* **How to complete this task**
Check every line below for the word "image" and copy each one that has it.

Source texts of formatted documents
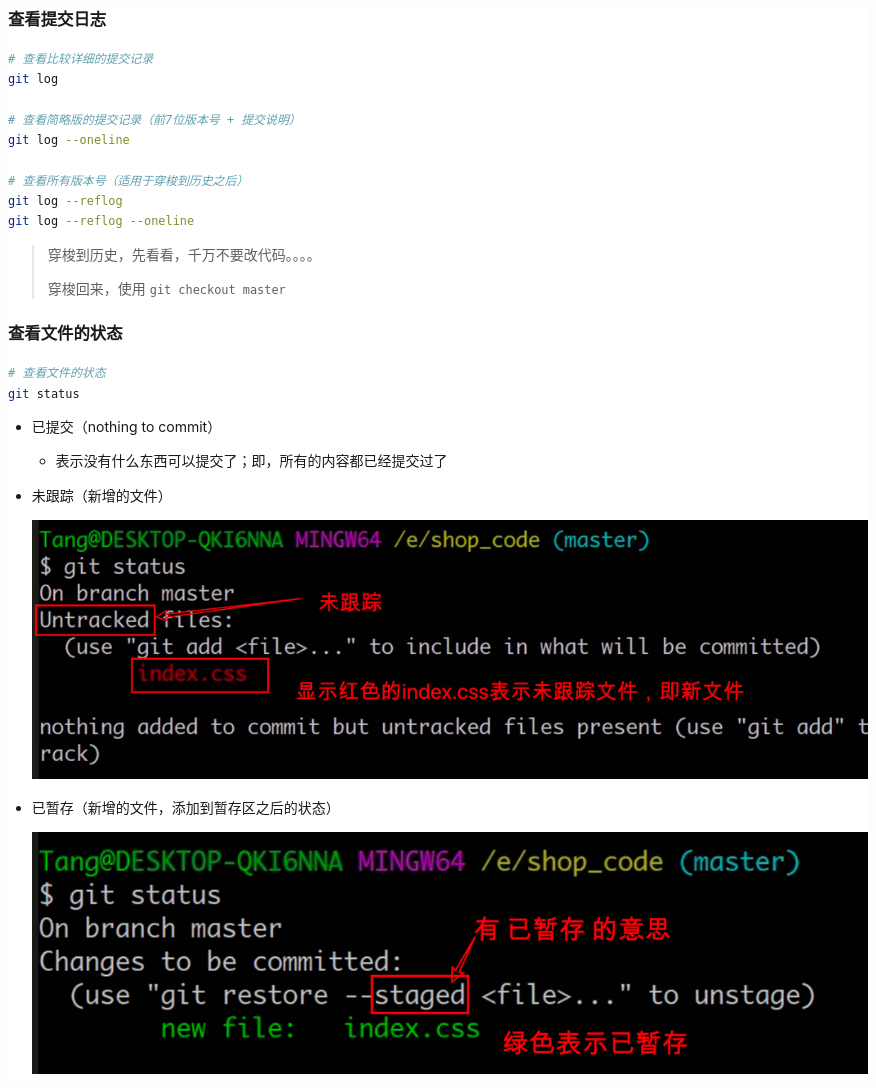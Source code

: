 ### 查看提交日志

```bash
# 查看比较详细的提交记录
git log

# 查看简略版的提交记录（前7位版本号 + 提交说明）
git log --oneline

# 查看所有版本号（适用于穿梭到历史之后）
git log --reflog
git log --reflog --oneline

```

> 穿梭到历史，先看看，千万不要改代码。。。。
>
> 穿梭回来，使用 `git checkout master`

### 查看文件的状态

```bash
# 查看文件的状态
git status
```

- 已提交（nothing to commit）

    - 表示没有什么东西可以提交了；即，所有的内容都已经提交过了

- 未跟踪（新增的文件）

    ![image-20200819115907348](Git笔记.assets/image-20200819115907348.png)

- 已暂存（新增的文件，添加到暂存区之后的状态）

    ![image-20200819120123137](Git笔记.assets/image-20200819120123137.png)
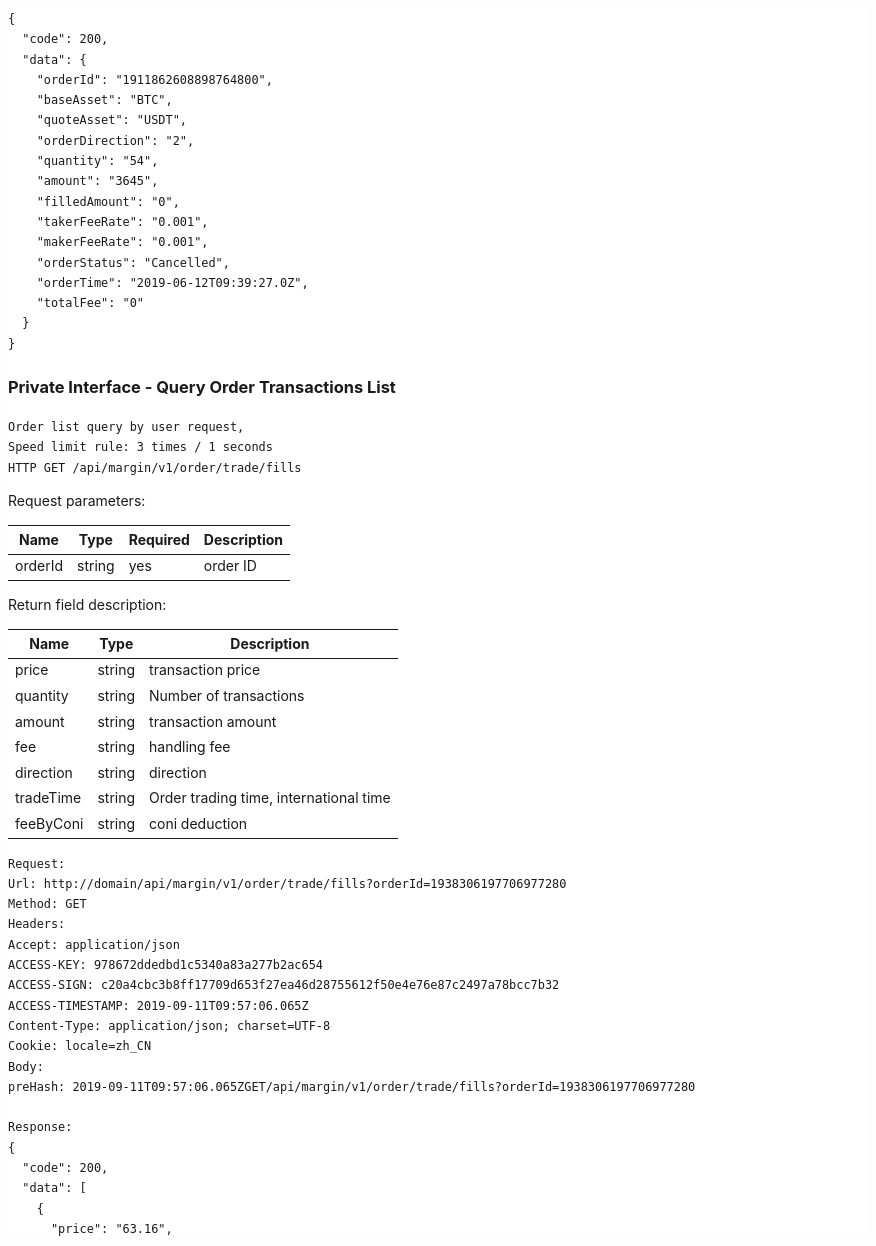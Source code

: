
 ```
{
  "code": 200,
  "data": {
    "orderId": "1911862608898764800",
    "baseAsset": "BTC",
    "quoteAsset": "USDT",
    "orderDirection": "2",
    "quantity": "54",
    "amount": "3645",
    "filledAmount": "0",
    "takerFeeRate": "0.001",
    "makerFeeRate": "0.001",
    "orderStatus": "Cancelled",
    "orderTime": "2019-06-12T09:39:27.0Z",
    "totalFee": "0"
  }
}

```

### Private Interface - Query Order Transactions List

```
Order list query by user request,
Speed ​​limit rule: 3 times / 1 seconds
HTTP GET /api/margin/v1/order/trade/fills
```
Request parameters:

Name | Type | Required | Description
---|---|---|---
orderId | string | yes | order ID


Return field description:

Name | Type | Description
---|---|---
price | string | transaction price
quantity | string | Number of transactions
amount | string | transaction amount
fee | string | handling fee
direction | string | direction
tradeTime | string | Order trading time, international time
feeByConi | string | coni deduction

```
Request:
Url: http://domain/api/margin/v1/order/trade/fills?orderId=1938306197706977280
Method: GET
Headers:
Accept: application/json
ACCESS-KEY: 978672ddedbd1c5340a83a277b2ac654
ACCESS-SIGN: c20a4cbc3b8ff17709d653f27ea46d28755612f50e4e76e87c2497a78bcc7b32
ACCESS-TIMESTAMP: 2019-09-11T09:57:06.065Z
Content-Type: application/json; charset=UTF-8
Cookie: locale=zh_CN
Body:
preHash: 2019-09-11T09:57:06.065ZGET/api/margin/v1/order/trade/fills?orderId=1938306197706977280

Response:
{
  "code": 200,
  "data": [
    {
      "price": "63.16",
```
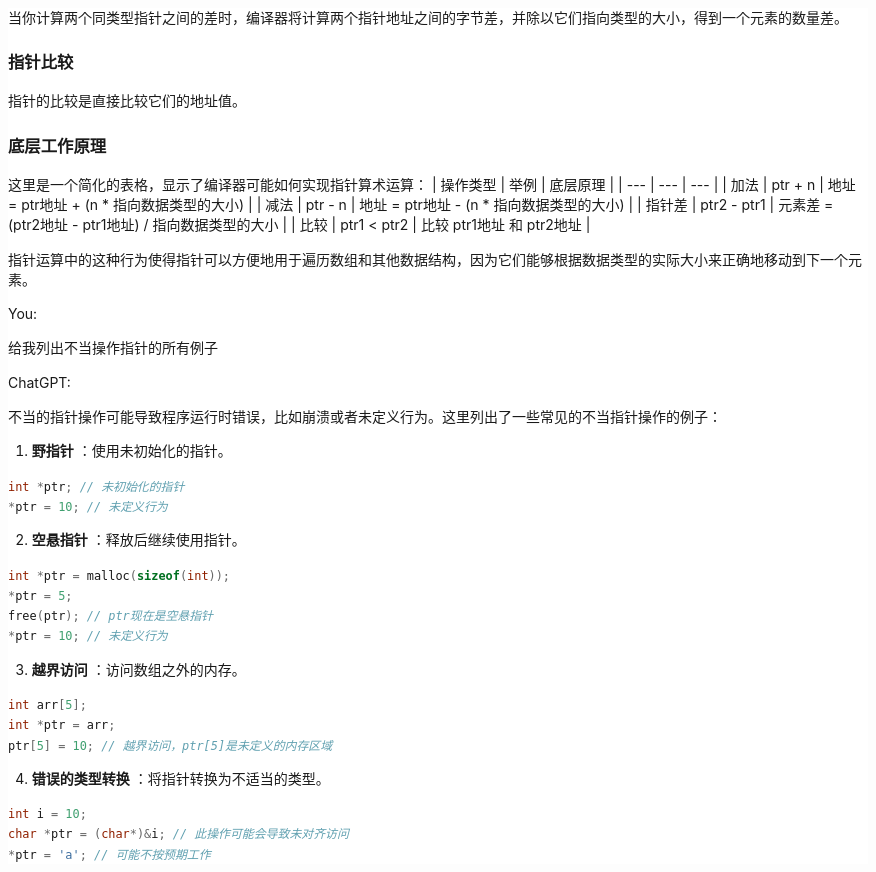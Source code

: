 当你计算两个同类型指针之间的差时，编译器将计算两个指针地址之间的字节差，并除以它们指向类型的大小，得到一个元素的数量差。

### 指针比较 

指针的比较是直接比较它们的地址值。

### 底层工作原理 

这里是一个简化的表格，显示了编译器可能如何实现指针算术运算：
| 操作类型 | 举例 | 底层原理 | 
| --- | --- | --- | 
| 加法 | ptr + n | 地址 = ptr地址 + (n * 指向数据类型的大小) | 
| 减法 | ptr - n | 地址 = ptr地址 - (n * 指向数据类型的大小) | 
| 指针差 | ptr2 - ptr1 | 元素差 = (ptr2地址 - ptr1地址) / 指向数据类型的大小 | 
| 比较 | ptr1 < ptr2 | 比较 ptr1地址 和 ptr2地址 | 

指针运算中的这种行为使得指针可以方便地用于遍历数组和其他数据结构，因为它们能够根据数据类型的实际大小来正确地移动到下一个元素。

You: 

给我列出不当操作指针的所有例子

ChatGPT: 

不当的指针操作可能导致程序运行时错误，比如崩溃或者未定义行为。这里列出了一些常见的不当指针操作的例子：
 
1. **野指针** ：使用未初始化的指针。

```c
int *ptr; // 未初始化的指针
*ptr = 10; // 未定义行为
```
 
2. **空悬指针** ：释放后继续使用指针。

```c
int *ptr = malloc(sizeof(int));
*ptr = 5;
free(ptr); // ptr现在是空悬指针
*ptr = 10; // 未定义行为
```
 
3. **越界访问** ：访问数组之外的内存。

```c
int arr[5];
int *ptr = arr;
ptr[5] = 10; // 越界访问，ptr[5]是未定义的内存区域
```
 
4. **错误的类型转换** ：将指针转换为不适当的类型。

```c
int i = 10;
char *ptr = (char*)&i; // 此操作可能会导致未对齐访问
*ptr = 'a'; // 可能不按预期工作
```
 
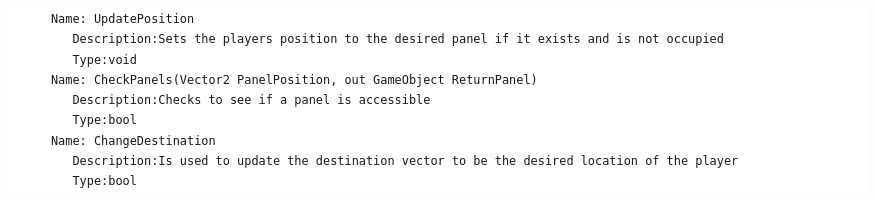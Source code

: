           Name: UpdatePosition
             Description:Sets the players position to the desired panel if it exists and is not occupied
             Type:void
          Name: CheckPanels(Vector2 PanelPosition, out GameObject ReturnPanel)
             Description:Checks to see if a panel is accessible
             Type:bool
          Name: ChangeDestination
             Description:Is used to update the destination vector to be the desired location of the player
             Type:bool
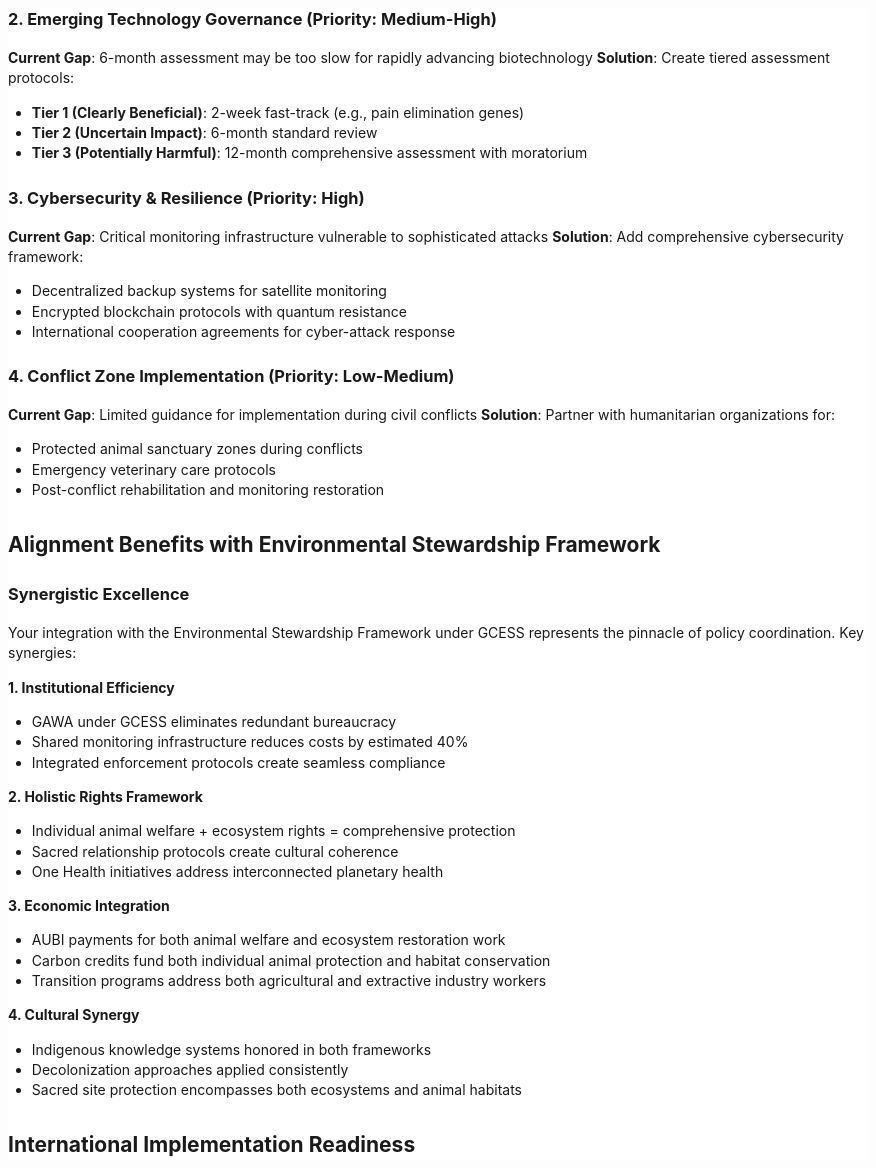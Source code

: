 ### 2. Emerging Technology Governance (Priority: Medium-High)
**Current Gap**: 6-month assessment may be too slow for rapidly advancing biotechnology
**Solution**: Create tiered assessment protocols:
- **Tier 1 (Clearly Beneficial)**: 2-week fast-track (e.g., pain elimination genes)
- **Tier 2 (Uncertain Impact)**: 6-month standard review
- **Tier 3 (Potentially Harmful)**: 12-month comprehensive assessment with moratorium

### 3. Cybersecurity & Resilience (Priority: High)
**Current Gap**: Critical monitoring infrastructure vulnerable to sophisticated attacks
**Solution**: Add comprehensive cybersecurity framework:
- Decentralized backup systems for satellite monitoring
- Encrypted blockchain protocols with quantum resistance
- International cooperation agreements for cyber-attack response

### 4. Conflict Zone Implementation (Priority: Low-Medium)
**Current Gap**: Limited guidance for implementation during civil conflicts
**Solution**: Partner with humanitarian organizations for:
- Protected animal sanctuary zones during conflicts
- Emergency veterinary care protocols
- Post-conflict rehabilitation and monitoring restoration

## Alignment Benefits with Environmental Stewardship Framework

### Synergistic Excellence

Your integration with the Environmental Stewardship Framework under GCESS represents the pinnacle of policy coordination. Key synergies:

**1. Institutional Efficiency**
- GAWA under GCESS eliminates redundant bureaucracy
- Shared monitoring infrastructure reduces costs by estimated 40%
- Integrated enforcement protocols create seamless compliance

**2. Holistic Rights Framework**
- Individual animal welfare + ecosystem rights = comprehensive protection
- Sacred relationship protocols create cultural coherence
- One Health initiatives address interconnected planetary health

**3. Economic Integration**
- AUBI payments for both animal welfare and ecosystem restoration work
- Carbon credits fund both individual animal protection and habitat conservation
- Transition programs address both agricultural and extractive industry workers

**4. Cultural Synergy**
- Indigenous knowledge systems honored in both frameworks
- Decolonization approaches applied consistently
- Sacred site protection encompasses both ecosystems and animal habitats

## International Implementation Readiness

* **Answer below**
    ![image-20200819115907348](Git笔记.assets/image-20200819115907348.png)
    ![image-20200819120123137](Git笔记.assets/image-20200819120123137.png)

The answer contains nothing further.